O título desse texto faz referência à citação de um livro que li do professor Píer. Essa citação dizia que “O termômetro se tornou mais importante que a temperatura”. Em seu livro, essa frase estava contextualizada na educação, onde nota se tornou mais importante que aprender; certificado mais importante que conhecimento. Porém, acredito que essa afirmação é realidade em muitas outras áreas.
Em empresas, por exemplo, é fácil ver falsos líderes que simplesmente buscam números e, ao buscarem números, subtraem a importância da qualidade no serviço. Com isso, esquecem, inclusive, da própria qualidade de vida e dos que trabalham POR eles.
Não me entendam mal, acredito na importância das metas, mas não concordo na crença de que números devam reger empresas e em avaliações que não consideram o valor qualitativo de pessoas e dos próprios números. É necessário atentar-se para a temperatura das instituições, termômetros podem quebrar e números podem ser forjados.
Por isso, fico feliz quando percebo que algumas pessoas já estão acordando para alguns fatores que fazem a diferença. Uma mudança significativa de valores não ocorrerá logo, mas o “start” já foi iniciado. Alguns seres humanos especiais já mudaram o foco e iniciaram um movimento silencioso que busca o desenvolvimento e qualidade de vida. É só notar o crescimento de espaços de terapias holísticas e a constante afirmação da importância do foco no outro que alguns estudiosos defendem. Esses fatores não podem ser medidos, são pontos que devem ser sentidos.
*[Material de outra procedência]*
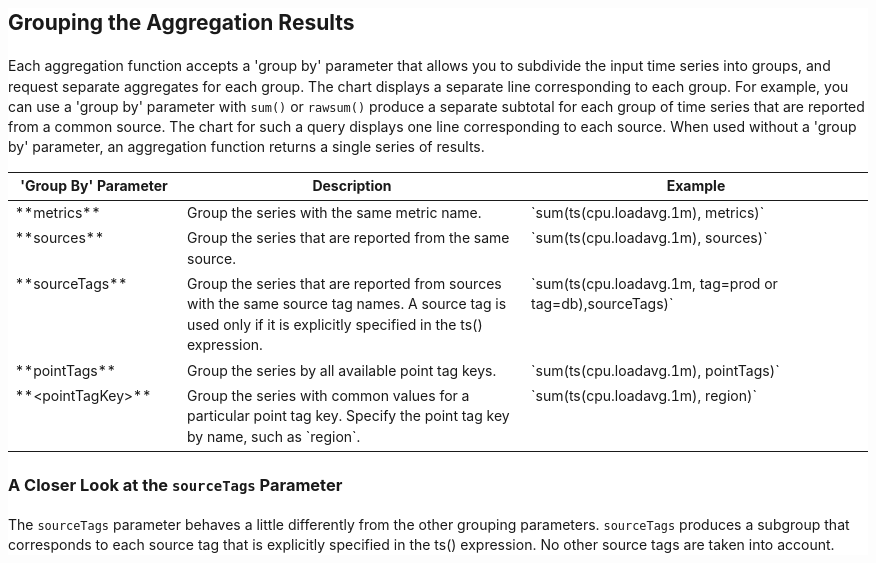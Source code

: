 ## Grouping the Aggregation Results

Each aggregation function accepts a 'group by' parameter that allows you to subdivide the input time series into groups, and request separate aggregates for each group. The chart displays a separate line corresponding to each group. For example, you can use a 'group by' parameter with `sum()` or `rawsum()` produce a separate subtotal for each group of time series that are reported from a common source. The chart for such a query displays one line corresponding to each source. When used without a 'group by' parameter, an aggregation function returns a single series of results.

<table>
<tbody>
<thead>
<tr><th width="20%">'Group By' Parameter</th><th width="40%">Description</th><th width="40%">Example</th></tr>
</thead>
<tr>
<td markdown="span">**metrics**</td>
<td>Group the series with the same metric name.</td>
<td markdown="span">`sum(ts(cpu.loadavg.1m), metrics)`</td>
</tr>

<tr>
<td markdown="span">**sources**</td>
<td>Group the series that are reported from the same source.</td>
<td markdown="span">`sum(ts(cpu.loadavg.1m), sources)`</td>
</tr>

<tr>
<td markdown="span">**sourceTags**</td>
<td markdown="span">Group the series that are reported from sources with the same source tag names. A source tag is used only if it is explicitly specified in the ts() expression.</td>
<td markdown="span">`sum(ts(cpu.loadavg.1m, tag=prod or tag=db),sourceTags)`</td>
</tr>

<tr>
<td markdown="span">**pointTags**</td>
<td>Group the series by all available point tag keys.</td>
<td markdown="span">`sum(ts(cpu.loadavg.1m), pointTags)`</td>
</tr>

<tr>
<td markdown="span">**&lt;pointTagKey&gt;**</td>
<td markdown="span">Group the series with common values for a particular point tag key. Specify the point tag key by name, such as `region`.</td>
<td markdown="span">`sum(ts(cpu.loadavg.1m), region)`</td>
</tr>
</tbody>
</table>

### A Closer Look at the `sourceTags` Parameter

The `sourceTags` parameter behaves a little differently from the other grouping parameters. `sourceTags` produces a subgroup that corresponds to each source tag that is explicitly specified in the ts() expression. No other source tags are taken into account. 
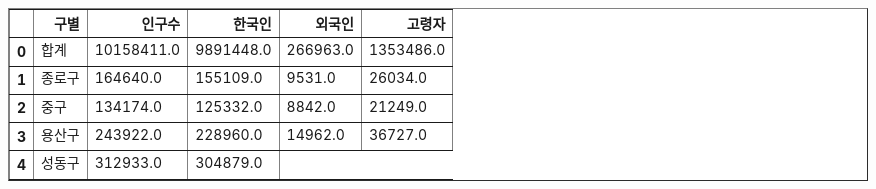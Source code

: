 


<div>
<style scoped>
    .dataframe tbody tr th:only-of-type {
        vertical-align: middle;
    }

    .dataframe tbody tr th {
        vertical-align: top;
    }

    .dataframe thead th {
        text-align: right;
    }
</style>
<table border="1" class="dataframe">
  <thead>
    <tr style="text-align: right;">
      <th></th>
      <th>구별</th>
      <th>인구수</th>
      <th>한국인</th>
      <th>외국인</th>
      <th>고령자</th>
    </tr>
  </thead>
  <tbody>
    <tr>
      <th>0</th>
      <td>합계</td>
      <td>10158411.0</td>
      <td>9891448.0</td>
      <td>266963.0</td>
      <td>1353486.0</td>
    </tr>
    <tr>
      <th>1</th>
      <td>종로구</td>
      <td>164640.0</td>
      <td>155109.0</td>
      <td>9531.0</td>
      <td>26034.0</td>
    </tr>
    <tr>
      <th>2</th>
      <td>중구</td>
      <td>134174.0</td>
      <td>125332.0</td>
      <td>8842.0</td>
      <td>21249.0</td>
    </tr>
    <tr>
      <th>3</th>
      <td>용산구</td>
      <td>243922.0</td>
      <td>228960.0</td>
      <td>14962.0</td>
      <td>36727.0</td>
    </tr>
    <tr>
      <th>4</th>
      <td>성동구</td>
      <td>312933.0</td>
      <td>304879.0</td>
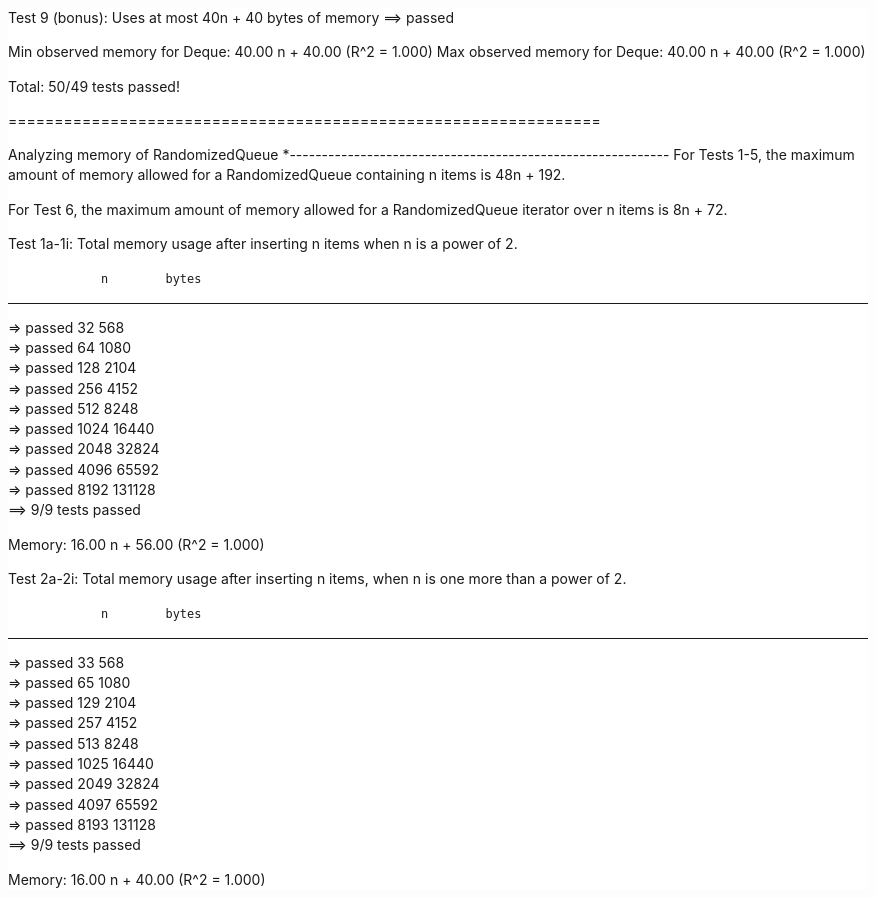 Test 9 (bonus): Uses at most 40n + 40 bytes of memory
==&gt; passed


Min observed memory for Deque: 40.00 n + 40.00   (R^2 = 1.000)
Max observed memory for Deque: 40.00 n + 40.00   (R^2 = 1.000)

Total: 50/49 tests passed!


================================================================



Analyzing memory of RandomizedQueue
*-----------------------------------------------------------
For Tests 1-5, the maximum amount of memory allowed for
a RandomizedQueue containing n items is 48n + 192.

For Test 6, the maximum amount of memory allowed for
a RandomizedQueue iterator over n items is 8n + 72.

Test 1a-1i: Total memory usage after inserting n items
            when n is a power of 2.

                 n        bytes
----------------------------------------------------------
=&gt; passed       32          568         
=&gt; passed       64         1080         
=&gt; passed      128         2104         
=&gt; passed      256         4152         
=&gt; passed      512         8248         
=&gt; passed     1024        16440         
=&gt; passed     2048        32824         
=&gt; passed     4096        65592         
=&gt; passed     8192       131128         
==&gt; 9/9 tests passed

Memory: 16.00 n + 56.00   (R^2 = 1.000)


Test 2a-2i: Total memory usage after inserting n items,
            when n is one more than a power of 2.

                 n        bytes
----------------------------------------------------------
=&gt; passed       33          568         
=&gt; passed       65         1080         
=&gt; passed      129         2104         
=&gt; passed      257         4152         
=&gt; passed      513         8248         
=&gt; passed     1025        16440         
=&gt; passed     2049        32824         
=&gt; passed     4097        65592         
=&gt; passed     8193       131128         
==&gt; 9/9 tests passed

Memory: 16.00 n + 40.00   (R^2 = 1.000)
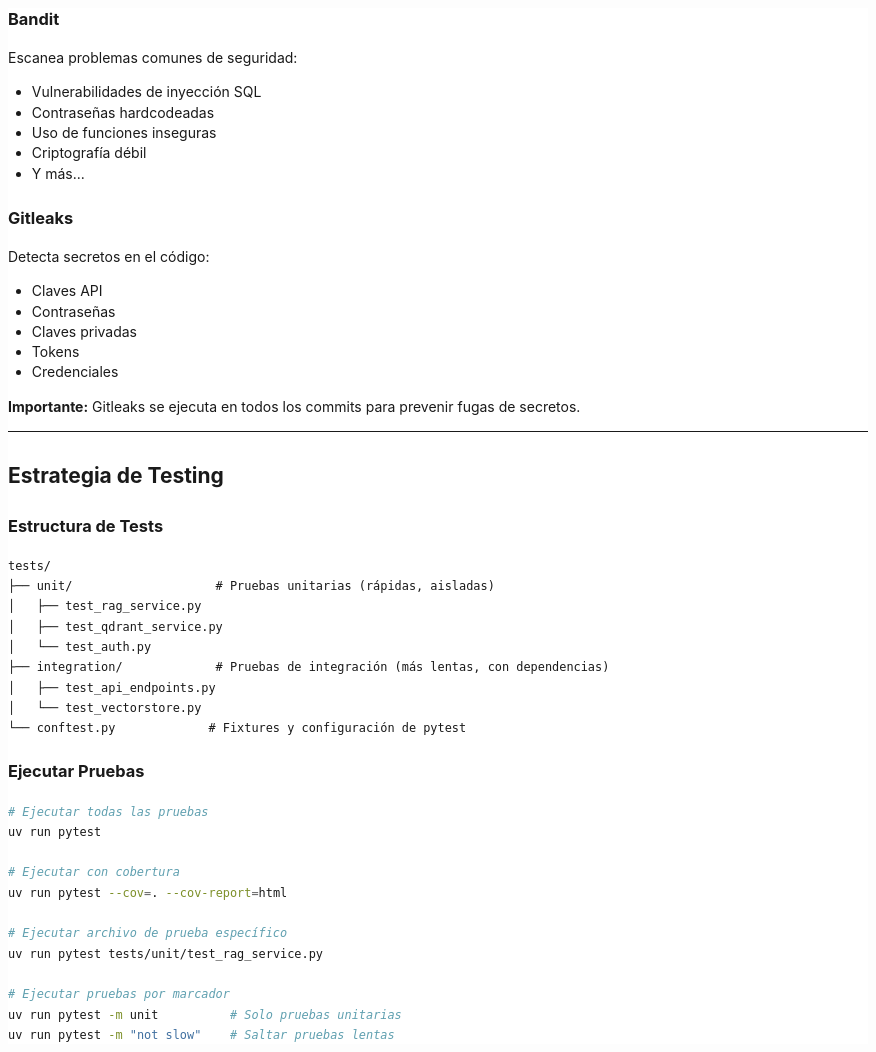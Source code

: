 ### Bandit

Escanea problemas comunes de seguridad:

- Vulnerabilidades de inyección SQL
- Contraseñas hardcodeadas
- Uso de funciones inseguras
- Criptografía débil
- Y más...

### Gitleaks

Detecta secretos en el código:

- Claves API
- Contraseñas
- Claves privadas
- Tokens
- Credenciales

**Importante:** Gitleaks se ejecuta en todos los commits para prevenir fugas de secretos.

---

## Estrategia de Testing

### Estructura de Tests

```text
tests/
├── unit/                    # Pruebas unitarias (rápidas, aisladas)
│   ├── test_rag_service.py
│   ├── test_qdrant_service.py
│   └── test_auth.py
├── integration/             # Pruebas de integración (más lentas, con dependencias)
│   ├── test_api_endpoints.py
│   └── test_vectorstore.py
└── conftest.py             # Fixtures y configuración de pytest
```

### Ejecutar Pruebas

```bash
# Ejecutar todas las pruebas
uv run pytest

# Ejecutar con cobertura
uv run pytest --cov=. --cov-report=html

# Ejecutar archivo de prueba específico
uv run pytest tests/unit/test_rag_service.py

# Ejecutar pruebas por marcador
uv run pytest -m unit          # Solo pruebas unitarias
uv run pytest -m "not slow"    # Saltar pruebas lentas
```
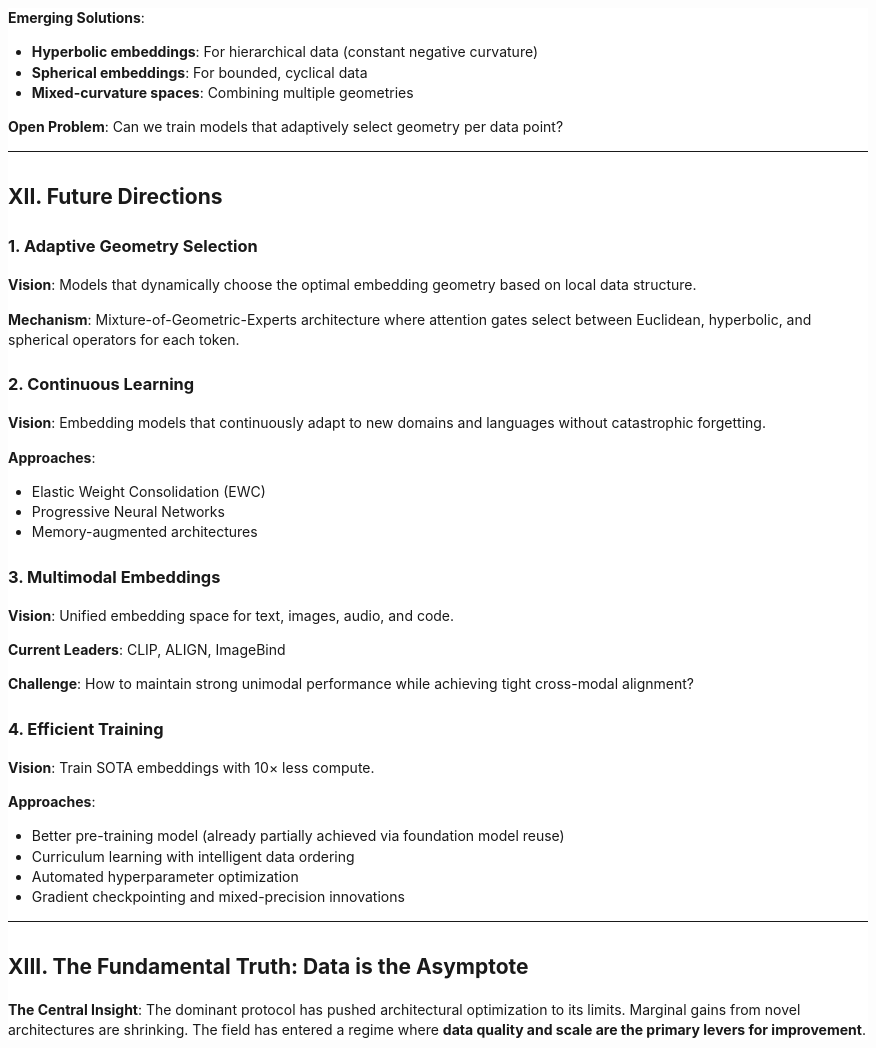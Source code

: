 **Emerging Solutions**:
- **Hyperbolic embeddings**: For hierarchical data (constant negative curvature)
- **Spherical embeddings**: For bounded, cyclical data
- **Mixed-curvature spaces**: Combining multiple geometries

**Open Problem**: Can we train models that adaptively select geometry per data point?

---

## XII. Future Directions

### 1. Adaptive Geometry Selection

**Vision**: Models that dynamically choose the optimal embedding geometry based on local data structure.

**Mechanism**: Mixture-of-Geometric-Experts architecture where attention gates select between Euclidean, hyperbolic, and spherical operators for each token.

### 2. Continuous Learning

**Vision**: Embedding models that continuously adapt to new domains and languages without catastrophic forgetting.

**Approaches**:
- Elastic Weight Consolidation (EWC)
- Progressive Neural Networks
- Memory-augmented architectures

### 3. Multimodal Embeddings

**Vision**: Unified embedding space for text, images, audio, and code.

**Current Leaders**: CLIP, ALIGN, ImageBind

**Challenge**: How to maintain strong unimodal performance while achieving tight cross-modal alignment?

### 4. Efficient Training

**Vision**: Train SOTA embeddings with 10× less compute.

**Approaches**:
- Better pre-training model (already partially achieved via foundation model reuse)
- Curriculum learning with intelligent data ordering
- Automated hyperparameter optimization
- Gradient checkpointing and mixed-precision innovations

---

## XIII. The Fundamental Truth: Data is the Asymptote

**The Central Insight**: The dominant protocol has pushed architectural optimization to its limits. Marginal gains from novel architectures are shrinking. The field has entered a regime where **data quality and scale are the primary levers for improvement**.
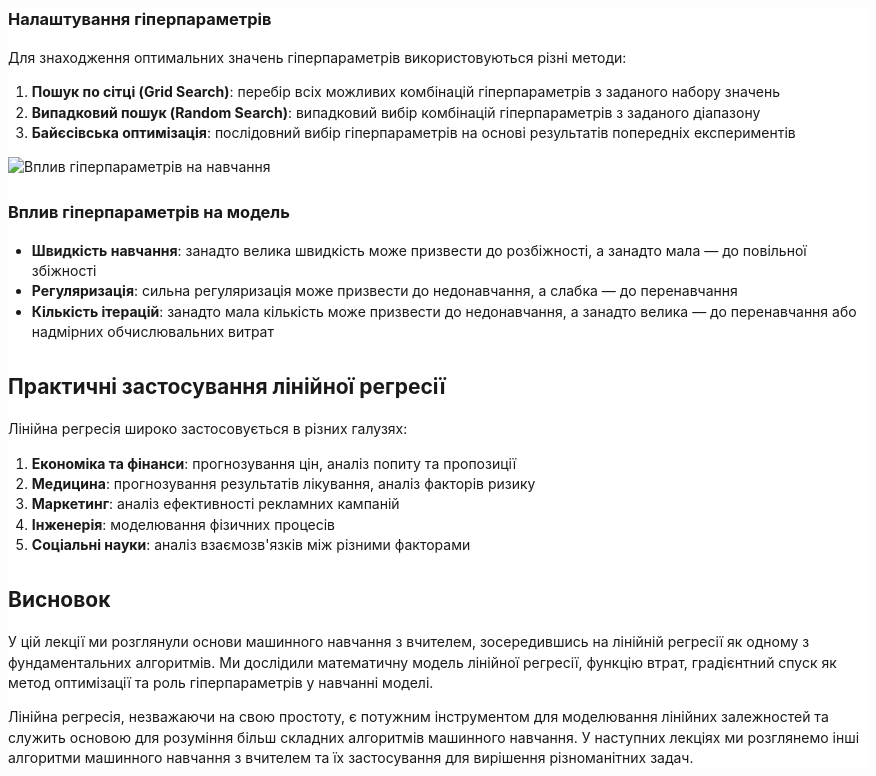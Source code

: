 ### Налаштування гіперпараметрів

Для знаходження оптимальних значень гіперпараметрів використовуються різні методи:

1. **Пошук по сітці (Grid Search)**: перебір всіх можливих комбінацій гіперпараметрів з заданого набору значень
2. **Випадковий пошук (Random Search)**: випадковий вибір комбінацій гіперпараметрів з заданого діапазону
3. **Байєсівська оптимізація**: послідовний вибір гіперпараметрів на основі результатів попередніх експериментів

![Вплив гіперпараметрів на навчання](./images/hyperparameters.png)

### Вплив гіперпараметрів на модель

- **Швидкість навчання**: занадто велика швидкість може призвести до розбіжності, а занадто мала — до повільної збіжності
- **Регуляризація**: сильна регуляризація може призвести до недонавчання, а слабка — до перенавчання
- **Кількість ітерацій**: занадто мала кількість може призвести до недонавчання, а занадто велика — до перенавчання або надмірних обчислювальних витрат

## Практичні застосування лінійної регресії

Лінійна регресія широко застосовується в різних галузях:

1. **Економіка та фінанси**: прогнозування цін, аналіз попиту та пропозиції
2. **Медицина**: прогнозування результатів лікування, аналіз факторів ризику
3. **Маркетинг**: аналіз ефективності рекламних кампаній
4. **Інженерія**: моделювання фізичних процесів
5. **Соціальні науки**: аналіз взаємозв'язків між різними факторами

## Висновок

У цій лекції ми розглянули основи машинного навчання з вчителем, зосередившись на лінійній регресії як одному з фундаментальних алгоритмів. Ми дослідили математичну модель лінійної регресії, функцію втрат, градієнтний спуск як метод оптимізації та роль гіперпараметрів у навчанні моделі.

Лінійна регресія, незважаючи на свою простоту, є потужним інструментом для моделювання лінійних залежностей та служить основою для розуміння більш складних алгоритмів машинного навчання. У наступних лекціях ми розглянемо інші алгоритми машинного навчання з вчителем та їх застосування для вирішення різноманітних задач.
É por essa e muitas razões que eu digo que não quero ver quantos graus está aqui dentro ou lá fora. Afinal quantos graus para você é frio? Quanto é necessário para fazer calor? Não sabemos! A temperatura é relativa a quem sente. Por isso, eu quero sentir a temperatura, ver o sol ou a neblina, ouvir o vento passando por mim. Não permitirei que números sejam mais importantes que pessoas e nomes mais importantes que Essências. Não deixarei que meu tempo se resuma em horas e, por fim, não tolerarei que ninguém me faça crer que quantidade é mais importante que qualidade.
Que tal sentir um pouco o mundo e deixar de vê-lo por fotos?